Anthracyclines form Iron Complexes that Catalyze Free Radical Production, Overwhelming Endogenous Antioxidant Defenses.

Anthracyclines like doxorubicin can bind to iron and form complexes. These iron–anthracycline complexes participate in chemical reactions known as Fenton reactions, which produce free radicals—particularly reactive oxygen species (ROS). Under normal conditions, the body relies on antioxidant systems such as glutathione, catalase, and superoxide dismutase to neutralize ROS and maintain cellular balance. However, the excessive ROS generated by these iron-anthracycline complexes overwhelm the body’s natural antioxidant defenses, leading to oxidative stress and cellular damage.

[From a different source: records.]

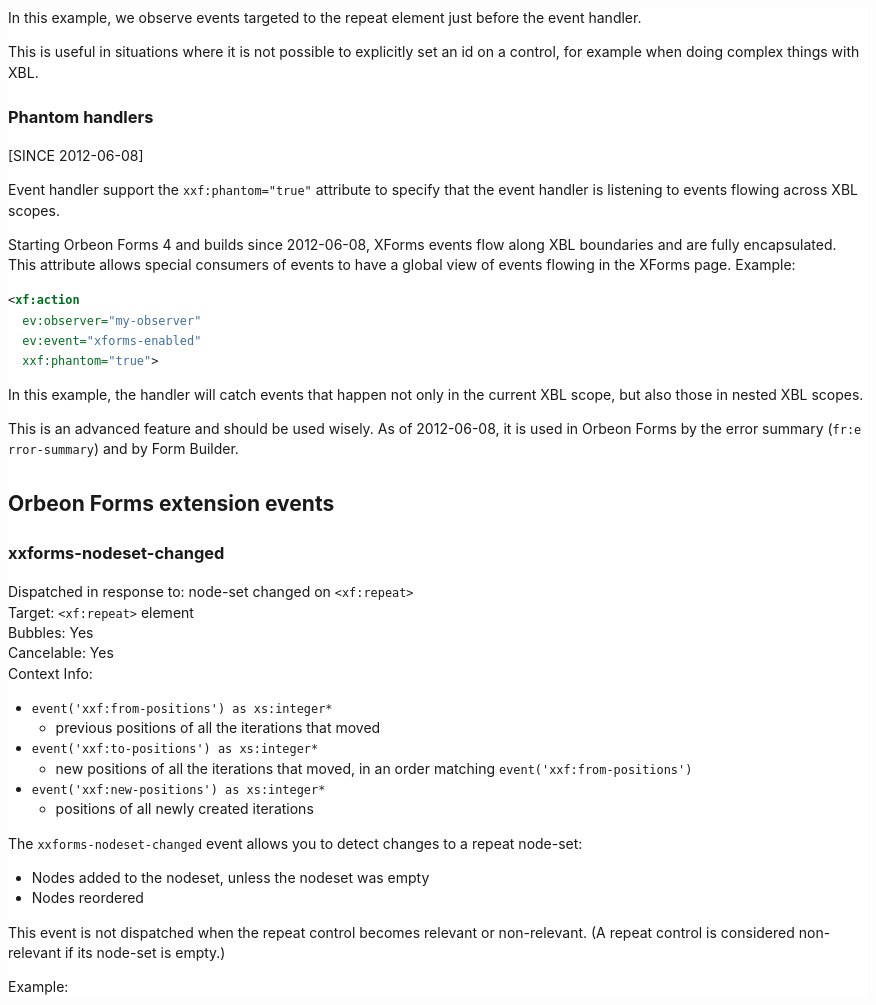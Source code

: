 In this example, we observe events targeted to the repeat element just before the event handler.

This is useful in situations where it is not possible to explicitly set an id on a control, for example when doing complex things with XBL.

### Phantom handlers

[SINCE 2012-06-08]

Event handler support the `xxf:phantom="true"` attribute to specify that the event handler is listening to events flowing across XBL scopes.

Starting Orbeon Forms 4 and builds since 2012-06-08, XForms events flow along XBL boundaries and are fully encapsulated. This attribute allows special consumers of events to have a global view of events flowing in the XForms page. Example:

```xml
<xf:action
  ev:observer="my-observer"
  ev:event="xforms-enabled"
  xxf:phantom="true">
```

In this example, the handler will catch events that happen not only in the current XBL scope, but also those in nested XBL scopes.

This is an advanced feature and should be used wisely. As of 2012-06-08, it is used in Orbeon Forms by the error summary (`fr:error-summary`) and by Form Builder.

## Orbeon Forms extension events

### xxforms-nodeset-changed

Dispatched in response to: node-set changed on `<xf:repeat>`  
Target: `<xf:repeat>` element  
Bubbles: Yes  
Cancelable: Yes  
Context Info:  

* `event('xxf:from-positions') as xs:integer*`
    * previous positions of all the iterations that moved
* `event('xxf:to-positions') as xs:integer*`
    * new positions of all the iterations that moved, in an order matching `event('xxf:from-positions')`
* `event('xxf:new-positions') as xs:integer*`
    * positions of all newly created iterations

The `xxforms-nodeset-changed` event allows you to detect changes to a repeat node-set:

* Nodes added to the nodeset, unless the nodeset was empty  
* Nodes reordered

This event is not dispatched when the repeat control becomes relevant or non-relevant. (A repeat control is considered non-relevant if its node-set is empty.)

Example:


[1]: http://www.w3.org/TR/DOM-Level-2-Events/events.html
[2]: http://www.w3.org/TR/xml-events/
[3]: http://www.w3.org/TR/DOM-Level-3-Events/
[4]: http://www.w3.org/TR/xbl/
[5]: http://www.w3.org/TR/xbl/#the-handler
[6]: http://www.w3.org/TR/2003/NOTE-DOM-Level-3-Events-20031107/keyset.html
[7]: https://github.com/orbeon/orbeon-forms/wiki/XForms-~-Events
[8]: http://lists.w3.org/Archives/Public/www-html-editor/2008JanMar/0012.html
[9]: http://gist.github.com/557755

ROS Induce Lipid Peroxidation, Protein Oxidation, and DNA Damage in Cardiomyocytes, Leading to Apoptosis and Necrosis.

The reactive oxygen species (ROS) attack various cellular components. Lipid peroxidation damages cell membranes, making them leaky or dysfunctional. Protein oxidation alters the structure and function of key enzymes and proteins. DNA damage results in errors within the genetic material, which the cells may not be able to repair. These types of damage lead to the death of heart muscle cells, or cardiomyocytes, through two main pathways: apoptosis, which is a form of programmed cell death, and necrosis, which is an uncontrolled and often damaging form of cell death.

Persistent Oxidative Stress Triggers Inflammatory Pathways (e.g., NF-κB) and Exacerbates Cardiac Remodeling.

When ROS production is ongoing, it doesn’t just damage cells—it also activates inflammatory signaling pathways such as NF-κB. Activation of NF-κB leads to the production of inflammatory cytokines and increases cellular stress. This chronic inflammation and sustained injury trigger structural and functional changes in the heart, a process known as cardiac remodeling. The remodeling may involve thickening or thinning of the heart walls and the development of fibrosis, all of which progressively impair cardiac function and can eventually lead to heart failure.

Mitochondrial Dysfunction

Mitochondria are critical targets of chemotherapy due to their role in energy production and signaling:

• mtDNA damage: Chemotherapy agents cause mitochondrial DNA deletions and mutations, impairing oxidative phosphorylation and ATP synthesis.
• Mitochondrial membrane instability: ROS destabilize the mitochondrial membrane potential, promoting mitochondrial permeability transition pore (mPTP) opening, which releases pro-apoptotic factors (e.g., cytochrome c).
• Calcium dysregulation: Altered mitochondrial Ca²⁺ handling disrupts contractility and increases arrhythmia risk.
• Emerging pathways: Mitochondria also influence epigenetic regulation and innate immunity, contributing to long-term cardiovascular complications.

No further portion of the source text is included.